When he returned to Kenya, Mwangi began his career at the French Broadcasting Corporation, where he did odd jobs. He also worked at the British Council in Nairobi as a Visual Aids officer.
Inspired by Ngugi Wa Thiong’o’s Weep Not Child (1964), Mwangi penned his first novels, A Taste of Death and Kill Me Quick. These explored the struggle for independence in Kenya.
The novels were so successful that Mwangi quit his job to pursue a full-time career as a writer.
He penned reads like Going Down River Road, The Mzungu Boy, The Last Plague, Bread of Sorrow, The Cockroach Dance, Carcase for Hounds, among others.
After some time in the Kenyan and African publishing scene, Mwangi moved to the US. By then he had bagged numerous awards including the Jomo Kenyatta Prize for Literature — the most prestigious literary award in Kenya.
The list of authors who have won this award reads like a hall of fame for upcoming authors. They include Ngugi wa Thiong’o, Okot p’Bitek, Wahome Mutahi, Margaret Ogola, Ngumi Kibera, Stanley Gazemba, among others.
Mwangi’s other awards include the Afro Asian Lotus’ Award, the Noma Award, and the Wahome Mutahi Prize for Literature, among others.
His books have been translated into numerous international languages, including French, Dutch, and German.
Aside from Literature, Mwangi has dabbled in the film industry. He participated in the production of movies like Out of Africa, White Mischief, and The Kitchen Toto.
Despite his success, Mwangi is a man of curious habits. He is described by his acquittances as shy and taciturn, even refusing to be introduced at some literary events.
At one event, he refused to give interviews, describing himself as a man of no importance and telling journalists to interview the millions of voiceless people for whom he tries to speak.
However, he is one of the few professional writers in Africa who have managed to live off their pens.
The Standard described him as an acclaimed author who has written more works and bagged more awards than any other in Kenya.
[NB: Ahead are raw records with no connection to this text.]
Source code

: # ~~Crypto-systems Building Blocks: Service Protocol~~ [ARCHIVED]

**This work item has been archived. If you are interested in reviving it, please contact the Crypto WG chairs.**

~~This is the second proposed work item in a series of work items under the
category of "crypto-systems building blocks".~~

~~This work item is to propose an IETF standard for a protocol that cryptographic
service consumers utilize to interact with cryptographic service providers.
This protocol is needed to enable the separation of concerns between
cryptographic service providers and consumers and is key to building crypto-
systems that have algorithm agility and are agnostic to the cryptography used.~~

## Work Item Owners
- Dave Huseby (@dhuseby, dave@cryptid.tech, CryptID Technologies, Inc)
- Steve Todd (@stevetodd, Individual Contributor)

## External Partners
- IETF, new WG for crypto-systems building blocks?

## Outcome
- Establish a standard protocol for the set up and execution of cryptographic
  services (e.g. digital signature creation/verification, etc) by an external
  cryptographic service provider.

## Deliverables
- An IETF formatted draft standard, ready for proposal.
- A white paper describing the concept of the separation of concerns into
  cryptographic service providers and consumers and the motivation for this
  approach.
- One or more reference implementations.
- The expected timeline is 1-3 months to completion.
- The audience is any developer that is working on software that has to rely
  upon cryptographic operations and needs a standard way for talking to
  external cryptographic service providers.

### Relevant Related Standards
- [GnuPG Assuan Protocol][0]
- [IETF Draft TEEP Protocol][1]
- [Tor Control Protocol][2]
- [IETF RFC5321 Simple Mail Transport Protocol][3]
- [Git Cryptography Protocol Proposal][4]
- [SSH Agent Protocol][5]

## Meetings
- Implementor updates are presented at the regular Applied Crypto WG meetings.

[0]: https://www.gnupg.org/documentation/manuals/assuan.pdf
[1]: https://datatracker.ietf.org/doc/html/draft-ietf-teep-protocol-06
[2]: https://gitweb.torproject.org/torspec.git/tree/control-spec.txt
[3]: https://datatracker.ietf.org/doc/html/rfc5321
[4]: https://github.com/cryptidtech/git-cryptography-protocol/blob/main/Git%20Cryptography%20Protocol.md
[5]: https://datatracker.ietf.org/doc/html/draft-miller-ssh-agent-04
He is one of the most famous sons of Nanyuki, putting the town on the national and international map.
Perhaps his success can be summarized in his most famous quote:
“Just as a baker bakes because he is a baker, and a farmer farms because he is a farmer, a thief steals because he is a thief, and a writer writes because he is a writer.”
When the literary history of Kenya is finally written, Meja Mwangi will no doubt have a place at the high table.